I have been using solution 1 for my prototyping. Having now spent a few hours trying to convert my little application to solution 2, I have the following remarks:
  • The single global state and use of accessor per module is easier to implement but implies that the top level application design has visibility into all modules and that their assembly is not overly complex.
  • Local module specific states with anonymous "left over global state" is more powerful and allows a finer anonymization through a module hierarchy. It is also more functionally pure. Nevertheless it has the shortcoming that as each module is working "relative" to its local state, and much functional glue must be included for each cross module call. My experience was that it is pretty tricky to to get all these conversions right because they are all relative. Although in practice the application most likely has a reference global state type and therefore this style of design revert to using code to convert from and to each local module state and global state (just like the accessor).
Although I like conceptually the local module state concept, I gave up trying to use it after an evening of rewrite.

Monday, January 03, 2011

Parser generator versus combinatorial parser

I've used lex/yacc type parser generators many times in the past. For a change I used a parser monad for my latest educational effort. The initial reason was that I wanted to have auto-indentation and getting the lexical indentation state right is hard when the lexer is separate from the parser. With the parser monad, the lexical analysis is just the "lower level" of a single parsing algorithm, it is then much easier to implement constructions like auto-indent where the lexical interpretation is context specific.

Another big advantage of the parser monad is that it is "just a state monad" and, as I mentioned in an earlier post, multiple states can be combined in the same state monad while still being written separately. Therefore, having written my parser and type inference algorithm separately, I can now bring them together with advantage that type errors now show up within their parsing context. This way the type inference reports meaningful errors while not needing to know anything about the language source.

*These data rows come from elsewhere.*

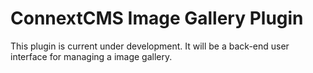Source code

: # ConnextCMS Image Gallery Plugin
This plugin is current under development. It will be a back-end user interface for managing a image gallery.

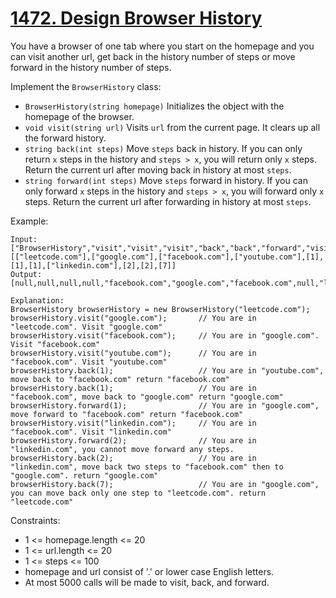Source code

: # [1472. Design Browser History](https://leetcode.com/problems/design-browser-history/description/)
 
You have a browser of one tab where you start on the homepage and you can visit another url, get back in the history number of steps or move forward in the history number of steps.

Implement the `BrowserHistory` class:

* `BrowserHistory(string homepage)` Initializes the object with the homepage of the browser.
* `void visit(string url)` Visits `url` from the current page. It clears up all the forward history.
* `string back(int steps)` Move `steps` back in history. If you can only return `x` steps in the history and `steps > x`, you will return only `x` steps. Return the current url after moving back in history at most `steps`.
* `string forward(int steps)` Move `steps` forward in history. If you can only forward `x` steps in the history and `steps > x`, you will forward only `x` steps. Return the current url after forwarding in history at most `steps`.
 

Example:

    Input:
    ["BrowserHistory","visit","visit","visit","back","back","forward","visit","forward","back","back"]
    [["leetcode.com"],["google.com"],["facebook.com"],["youtube.com"],[1],[1],[1],["linkedin.com"],[2],[2],[7]]
    Output:
    [null,null,null,null,"facebook.com","google.com","facebook.com",null,"linkedin.com","google.com","leetcode.com"]

    Explanation:
    BrowserHistory browserHistory = new BrowserHistory("leetcode.com");
    browserHistory.visit("google.com");       // You are in "leetcode.com". Visit "google.com"
    browserHistory.visit("facebook.com");     // You are in "google.com". Visit "facebook.com"
    browserHistory.visit("youtube.com");      // You are in "facebook.com". Visit "youtube.com"
    browserHistory.back(1);                   // You are in "youtube.com", move back to "facebook.com" return "facebook.com"
    browserHistory.back(1);                   // You are in "facebook.com", move back to "google.com" return "google.com"
    browserHistory.forward(1);                // You are in "google.com", move forward to "facebook.com" return "facebook.com"
    browserHistory.visit("linkedin.com");     // You are in "facebook.com". Visit "linkedin.com"
    browserHistory.forward(2);                // You are in "linkedin.com", you cannot move forward any steps.
    browserHistory.back(2);                   // You are in "linkedin.com", move back two steps to "facebook.com" then to "google.com". return "google.com"
    browserHistory.back(7);                   // You are in "google.com", you can move back only one step to "leetcode.com". return "leetcode.com"
 

Constraints:

* 1 <= homepage.length <= 20
* 1 <= url.length <= 20
* 1 <= steps <= 100
* homepage and url consist of  '.' or lower case English letters.
* At most 5000 calls will be made to visit, back, and forward.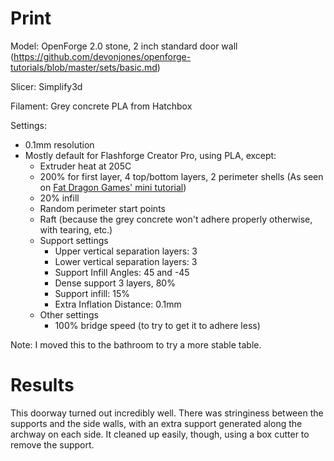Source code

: # Print

Model: OpenForge 2.0 stone, 2 inch standard door wall (https://github.com/devonjones/openforge-tutorials/blob/master/sets/basic.md)

Slicer: Simplify3d

Filament: Grey concrete PLA from Hatchbox

Settings:
- 0.1mm resolution
- Mostly default for Flashforge Creator Pro, using PLA, except:
    - Extruder heat at 205C
    - 200% for first layer, 4 top/bottom layers, 2 perimeter shells (As seen on [Fat Dragon Games' mini tutorial](https://www.youtube.com/watch?time_continue=716&v=AqEWl51s9Rw&feature=emb_logo))
    - 20% infill
    - Random perimeter start points
    - Raft (because the grey concrete won't adhere properly otherwise, with tearing, etc.)
    - Support settings
        - Upper vertical separation layers: 3
        - Lower vertical separation layers: 3
        - Support Infill Angles: 45 and -45
        - Dense support 3 layers, 80%
        - Support infill: 15%
        - Extra Inflation Distance: 0.1mm
    - Other settings
        - 100% bridge speed (to try to get it to adhere less)

Note: I moved this to the bathroom to try a more stable table.

# Results

This doorway turned out incredibly well. There was stringiness between the supports and the side walls, with an extra support generated along the archway on each side. It cleaned up easily, though, using a box cutter to remove the support.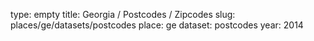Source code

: type: empty
title: Georgia / Postcodes / Zipcodes
slug: places/ge/datasets/postcodes
place: ge
dataset: postcodes
year: 2014
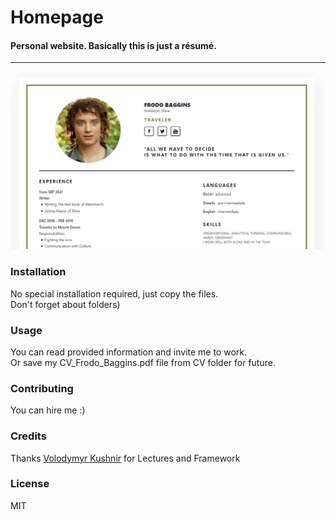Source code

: Homepage
=====
#### Personal website. Basically this is just a résumé.
------

![Screenshot](screenshots/resume_screenshot.png "Screenshot")

### Installation 
No special installation required, just copy the files.  
Don't forget about folders)

### Usage
You can read provided information and invite me to work.  
Or save my CV_Frodo_Baggins.pdf file from CV folder for future. 

### Contributing
You can hire me :)

### Credits
Thanks [Volodymyr Kushnir](https://github.com/volodymyr-kushnir) for Lectures and Framework

### License
MIT
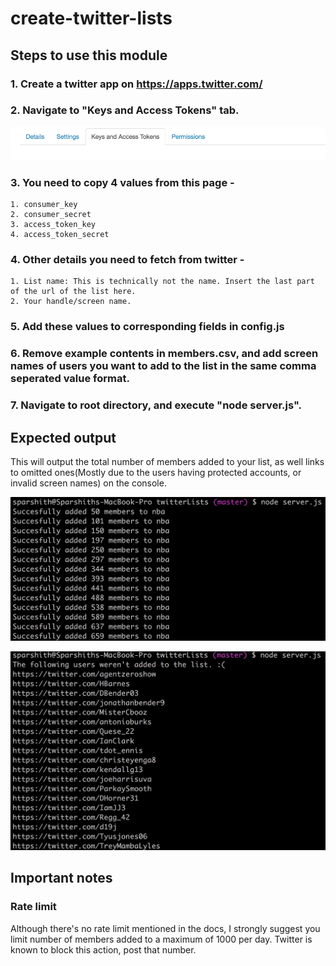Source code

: # create-twitter-lists

## Steps to use this module

### 1. Create a twitter app on https://apps.twitter.com/

### 2. Navigate to "Keys and Access Tokens" tab.
![picture alt](assets/keysAndTokens.png "Keys and Access Tokens Tab")

### 3. You need to copy 4 values from this page - 
	1. consumer_key
	2. consumer_secret
	3. access_token_key
	4. access_token_secret
	
### 4. Other details you need to fetch from twitter - 
	1. List name: This is technically not the name. Insert the last part of the url of the list here.
	2. Your handle/screen name.

### 5. Add these values to corresponding fields in config.js

### 6. Remove example contents in members.csv, and add screen names of users you want to add to the list in the same comma seperated value format.

### 7. Navigate to root directory, and execute "node server.js".

## Expected output
This will output the total number of members added to your list, as well links to omitted ones(Mostly due to the users having protected accounts, or invalid screen names) on the console.

![picture alt](assets/success.png "success message")

![picture alt](assets/omitted.png "omitted members")

## Important notes

### Rate limit
Although there's no rate limit mentioned in the docs, I strongly suggest you limit number of members added to a maximum of 1000 per day. Twitter is known to block this action, post that number.
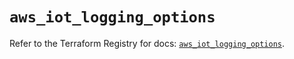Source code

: # `aws_iot_logging_options`

Refer to the Terraform Registry for docs: [`aws_iot_logging_options`](https://registry.terraform.io/providers/hashicorp/aws/6.12.0/docs/resources/iot_logging_options).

The disadvantage of working with combinatorial parsers are that it takes a lot of core refactoring to make things readable, another issue is correctness of the parser: it is not because you can define the parser that it will parse "correctly". Because of issues with F# laziness, I found that only allowing recursion to be brought in as a top level construction kept me on safer grounds.

Saturday, January 01, 2011

Higher order programming and visual studio 2010

I purchased Visual Studio 2010 (Professional) a few months ago with the idea it was the most productive development environments around. Yet now I need to revisit this belief.
The reason for this change is my dive into programming with deep functional abstraction: when programming with combinatorial operators and monads, the code no longer has a strong tie with the resulting executable. The debugger becomes near useless: the call stack is anonymous because it refers mostly to bind like functions that shed no light on what is happening, the breakpoints are often not accepted, and when they are they do not help you much because they are not a relevant parts of your code. I find myself thrown back into stone age needing to insert trace operations to understand what my code does. The other day I wrote if x1 <> x2 ... It took me nine hours to find the mistake (which I then rewrote with a switch statement because that is the right way not to make that type of mistake).

Therefore I am slowly getting the feeling that ocaml on linux is as "easy" to use as F# in Visual Studio when the code has lots of functional abstractions. And I am almost ready to say the hell with with the ML family and switch to Haskell because the formal framework is "smoother".